OpenAI has unveiled significant enhancements with its new GPT-Image 1.5 model, delivering improved prompt accuracy, superior detail retention, and dramatically faster image generation speeds.
The latest iteration generates images up to four times quicker than its predecessor, allowing users to generate visuals while others are still waiting in queue. The upgraded model is now available to all ChatGPT users and accessible via API.
Fidji Simo, CEO of the OpenAI application, views this advancement as part of a broader evolution: transforming ChatGPT from a passive text-based assistant into a fully generative interface that dynamically integrates components based on user intent.
Enhanced consistency in lighting, composition, and facial rendering during edits
The updated model handles image editing with greater precision, making targeted adjustments without compromising other elements of the scene. Lighting, compositional balance, and facial expressions remain more consistent compared to earlier versions. OpenAI highlights its ability to add, remove, blend, combine, and remix visual elements seamlessly.
Use cases span photo editing, virtual try-ons for clothing and hairstyles, and artistic style transfers. Demonstrations by OpenAI include merging people and a dog from separate photos into one cohesive scene, or converting a standard photograph into a vintage Hollywood-style movie poster.
Image Source: OpenAI
Superior adherence to complex prompts
The new model demonstrates marked improvement in following intricate instructions. In a test requiring a precise 6x6 grid layout with specific objects per cell, the updated version correctly arranged all elements, whereas the previous model failed. This enables creation of images where exact positioning is critical.
OpenAI tested the model with a highly detailed prompt: a 6x6 grid containing 36 distinct items such as the Greek letter beta, a beach ball, a praying mantis, a bathtub, the word "miracle," a mute symbol, and a Canada goose. The new model rendered the arrangement flawlessly. | Image Source: OpenAI
Text rendering capabilities have also advanced significantly. The model can now produce denser and smaller text, enabling clear depictions of article excerpts, short tables, or labeled infographics. However, OpenAI acknowledges ongoing challenges with lengthy paragraphs, unusual fonts, multiple faces in one image, and multilingual content generation.
A benchmark test involving a surreal and unprecedented scenario—a horse riding an astronaut—was used to evaluate performance. Previous models struggled with such abstract concepts, but the latest generation, including Flux 2, handled it effectively.
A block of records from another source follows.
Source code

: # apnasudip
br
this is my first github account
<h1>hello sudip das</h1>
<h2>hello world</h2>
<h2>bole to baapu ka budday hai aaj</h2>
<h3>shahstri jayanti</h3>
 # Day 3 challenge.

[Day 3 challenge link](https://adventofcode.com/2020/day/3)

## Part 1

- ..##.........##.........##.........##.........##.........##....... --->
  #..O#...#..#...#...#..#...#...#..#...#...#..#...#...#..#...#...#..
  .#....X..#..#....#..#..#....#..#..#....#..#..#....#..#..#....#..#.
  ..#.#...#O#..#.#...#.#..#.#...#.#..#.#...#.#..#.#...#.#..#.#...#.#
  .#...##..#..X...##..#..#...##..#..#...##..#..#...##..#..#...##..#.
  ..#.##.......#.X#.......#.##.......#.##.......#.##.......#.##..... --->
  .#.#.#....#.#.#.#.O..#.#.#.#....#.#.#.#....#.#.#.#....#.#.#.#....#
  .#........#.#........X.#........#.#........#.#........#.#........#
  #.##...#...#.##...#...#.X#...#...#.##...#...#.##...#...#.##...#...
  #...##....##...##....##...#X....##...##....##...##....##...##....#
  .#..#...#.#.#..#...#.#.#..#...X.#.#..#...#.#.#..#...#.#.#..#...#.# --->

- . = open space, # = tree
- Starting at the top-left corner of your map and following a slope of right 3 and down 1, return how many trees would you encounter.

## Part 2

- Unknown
GPT-Image 1.5 performs competitively against Google’s Nano Banana Pro, substantially outperforming earlier iterations.
Test Prompt: “Widescreen 16:9, an ultra-realistic DSLR photo. In the foreground, a monkey holding a pink banana sits atop a tiger. In the background, a horse rides an astronaut. The astronaut functions as a living 'spacesuit saddle,' with the horse clearly in control as the rider. To be absolutely clear: the horse is the rider, and the astronaut is being ridden—not the other way around. High resolution, sharp focus, realistic lighting.”
Previous GPT-4o image model with the same prompt. The output appears more artificial, failing to grasp the conceptual reversal of rider and mount.
Nano Banana Pro also managed the complex prompt well, producing a more natural-looking image, though results may vary depending on phrasing.
Initial impressions suggest that ChatGPT's image outputs appear more vivid and stylized compared to Nano Banana Pro, which tends toward literal interpretations resulting in casual, snapshot-like aesthetics rather than polished compositions. That said, subtle differences in prompting could influence these outcomes.
GPT-1.5 results within ChatGPT using input: a photo of Max, with the prompt: “Dress him as Santa Claus and place him in a winter wonderland filled with dachshunds. He’s holding two of them. 16:9”
Nano Banana Pro interpreted the Santa concept more literally.
When prompted to “zoom out and make it look more natural, like an everyday photo taken with a smartphone camera,” ChatGPT produced a more authentic, lifelike result.
Despite performance gains, API pricing drops by 20%
Developers can access the model through the API under the name GPT-Image 1.5. OpenAI reports a 20% reduction in cost for both image input and output tokens compared to prior versions. Pricing is set at $8 per million input tokens and $32 per million output tokens for images. Text processing remains at $5 per million input tokens and $10 per million output tokens. Previously, GPT-1 image generation costs ranged from $0.02 to $0.19 per image depending on quality settings.
According to OpenAI, the model shows improved fidelity in preserving brand logos and key visual assets—making it particularly valuable for marketing and e-commerce applications. The earlier version of ChatGPT’s image generation remains available for use via custom GPTs.